Competitive Base Salary + Bonus!
Extremely Competitive Benefits Package!
401K and PTO!
Accelerated Career Growth!
The Director leads the development, implementation and standardization of critical bioassays in support of early and late clinical development programs and is a contributing member/leader of project teams. This person will work in conjunction with the Head of Quality to develop and implement processes and standards to ensure that the conduct and reporting of laboratory testing is in line with Good Laboratory Principles (GLP).

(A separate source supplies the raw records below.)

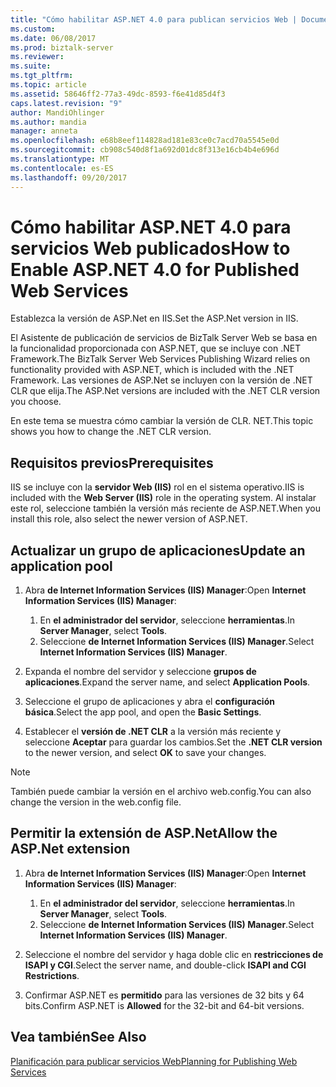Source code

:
 ```yaml
---
title: "Cómo habilitar ASP.NET 4.0 para publican servicios Web | Documentos de Microsoft"
ms.custom: 
ms.date: 06/08/2017
ms.prod: biztalk-server
ms.reviewer: 
ms.suite: 
ms.tgt_pltfrm: 
ms.topic: article
ms.assetid: 58646ff2-77a3-49dc-8593-f6e41d85d4f3
caps.latest.revision: "9"
author: MandiOhlinger
ms.author: mandia
manager: anneta
ms.openlocfilehash: e68b8eef114828ad181e83ce0c7acd70a5545e0d
ms.sourcegitcommit: cb908c540d8f1a692d01dc8f313e16cb4b4e696d
ms.translationtype: MT
ms.contentlocale: es-ES
ms.lasthandoff: 09/20/2017
---
```

# <a name="how-to-enable-aspnet-40-for-published-web-services"></a><span data-ttu-id="07d09-102">Cómo habilitar ASP.NET 4.0 para servicios Web publicados</span><span class="sxs-lookup"><span data-stu-id="07d09-102">How to Enable ASP.NET 4.0 for Published Web Services</span></span>
<span data-ttu-id="07d09-103">Establezca la versión de ASP.Net en IIS.</span><span class="sxs-lookup"><span data-stu-id="07d09-103">Set the ASP.Net version in IIS.</span></span>

<span data-ttu-id="07d09-104">El Asistente de publicación de servicios de BizTalk Server Web se basa en la funcionalidad proporcionada con ASP.NET, que se incluye con .NET Framework.</span><span class="sxs-lookup"><span data-stu-id="07d09-104">The BizTalk Server Web Services Publishing Wizard relies on functionality provided with ASP.NET, which is included with the .NET Framework.</span></span> <span data-ttu-id="07d09-105">Las versiones de ASP.Net se incluyen con la versión de .NET CLR que elija.</span><span class="sxs-lookup"><span data-stu-id="07d09-105">The ASP.Net versions are included with the .NET CLR version you choose.</span></span> 

<span data-ttu-id="07d09-106">En este tema se muestra cómo cambiar la versión de CLR. NET.</span><span class="sxs-lookup"><span data-stu-id="07d09-106">This topic shows you how to change the .NET CLR version.</span></span> 

## <a name="prerequisites"></a><span data-ttu-id="07d09-107">Requisitos previos</span><span class="sxs-lookup"><span data-stu-id="07d09-107">Prerequisites</span></span>

<span data-ttu-id="07d09-108">IIS se incluye con la **servidor Web (IIS)** rol en el sistema operativo.</span><span class="sxs-lookup"><span data-stu-id="07d09-108">IIS is included with the **Web Server (IIS)** role in the operating system.</span></span> <span data-ttu-id="07d09-109">Al instalar este rol, seleccione también la versión más reciente de ASP.NET.</span><span class="sxs-lookup"><span data-stu-id="07d09-109">When you install this role, also select the newer version of ASP.NET.</span></span> 
  
## <a name="update-an-application-pool"></a><span data-ttu-id="07d09-110">Actualizar un grupo de aplicaciones</span><span class="sxs-lookup"><span data-stu-id="07d09-110">Update an application pool</span></span>
  
1.  <span data-ttu-id="07d09-111">Abra **de Internet Information Services (IIS) Manager**:</span><span class="sxs-lookup"><span data-stu-id="07d09-111">Open **Internet Information Services (IIS) Manager**:</span></span>

    1. <span data-ttu-id="07d09-112">En **el administrador del servidor**, seleccione **herramientas**.</span><span class="sxs-lookup"><span data-stu-id="07d09-112">In **Server Manager**, select **Tools**.</span></span>
    2. <span data-ttu-id="07d09-113">Seleccione **de Internet Information Services (IIS) Manager**.</span><span class="sxs-lookup"><span data-stu-id="07d09-113">Select **Internet Information Services (IIS) Manager**.</span></span>
  
2.  <span data-ttu-id="07d09-114">Expanda el nombre del servidor y seleccione **grupos de aplicaciones**.</span><span class="sxs-lookup"><span data-stu-id="07d09-114">Expand the server name, and select **Application Pools**.</span></span>  
  
3.  <span data-ttu-id="07d09-115">Seleccione el grupo de aplicaciones y abra el **configuración básica**.</span><span class="sxs-lookup"><span data-stu-id="07d09-115">Select the app pool, and open the **Basic Settings**.</span></span>  
  
4. <span data-ttu-id="07d09-116">Establecer el **versión de .NET CLR** a la versión más reciente y seleccione **Aceptar** para guardar los cambios.</span><span class="sxs-lookup"><span data-stu-id="07d09-116">Set the **.NET CLR version** to the newer version, and select **OK** to save your changes.</span></span>  

> [!NOTE]
> <span data-ttu-id="07d09-117">También puede cambiar la versión en el archivo web.config.</span><span class="sxs-lookup"><span data-stu-id="07d09-117">You can also change the version in the web.config file.</span></span>
 
## <a name="allow-the-aspnet-extension"></a><span data-ttu-id="07d09-118">Permitir la extensión de ASP.Net</span><span class="sxs-lookup"><span data-stu-id="07d09-118">Allow the ASP.Net extension</span></span>
  
1.  <span data-ttu-id="07d09-119">Abra **de Internet Information Services (IIS) Manager**:</span><span class="sxs-lookup"><span data-stu-id="07d09-119">Open **Internet Information Services (IIS) Manager**:</span></span>

    1. <span data-ttu-id="07d09-120">En **el administrador del servidor**, seleccione **herramientas**.</span><span class="sxs-lookup"><span data-stu-id="07d09-120">In **Server Manager**, select **Tools**.</span></span>
    2. <span data-ttu-id="07d09-121">Seleccione **de Internet Information Services (IIS) Manager**.</span><span class="sxs-lookup"><span data-stu-id="07d09-121">Select **Internet Information Services (IIS) Manager**.</span></span>
  
2.  <span data-ttu-id="07d09-122">Seleccione el nombre del servidor y haga doble clic en **restricciones de ISAPI y CGI**.</span><span class="sxs-lookup"><span data-stu-id="07d09-122">Select the server name, and double-click **ISAPI and CGI Restrictions**.</span></span>  
  
3. <span data-ttu-id="07d09-123">Confirmar ASP.NET es **permitido** para las versiones de 32 bits y 64 bits.</span><span class="sxs-lookup"><span data-stu-id="07d09-123">Confirm ASP.NET is **Allowed** for the 32-bit and 64-bit versions.</span></span>  
  
## <a name="see-also"></a><span data-ttu-id="07d09-124">Vea también</span><span class="sxs-lookup"><span data-stu-id="07d09-124">See Also</span></span>  
 [<span data-ttu-id="07d09-125">Planificación para publicar servicios Web</span><span class="sxs-lookup"><span data-stu-id="07d09-125">Planning for Publishing Web Services</span></span>](../core/planning-for-publishing-web-services2.md)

Develop non-clinical and clinical assays that will be outsourced to CROs
In conjunction with the project teams, determine the overall assay strategy for development programs
Manage CRO and vendor activities including reagent generation, method development, transfer, validation and sample testing
Communicate results, progress and issues to project teams
Provide Project Management support for small scale projects and general tracking in support of laboratory activities that generate/provide data for regulatory submissions
Provide scientific guidance and training to junior staff
What you bring to the role:
Masters or PhD in Life Sciences field with 6-10+ years of experience in the biotech/pharmaceutical industry.
Demonstrated experience with bioanalytical and biomarker assay development to support clinical and non-clinical activities.
Hands-on experience developing molecular biology, cell biology, biochemistry and immunology methods
Knowledge of assay development and validation, and understanding GLP requirements and ICH guidelines desirable
Experience coordinating and managing CROs and vendors under tight timelines
Excellent organizational, planning, and multi-tasking skills
Strong knowledge in scientific information retrieval
Demonstrated success of working in cross-functional project teams
Knowledge of regulatory requirements and experience in dealing with regulatory authorities and experience conducting due diligence.
Strong interpersonal communication skills and ability to manage in a dynamic, ever-changing working environment.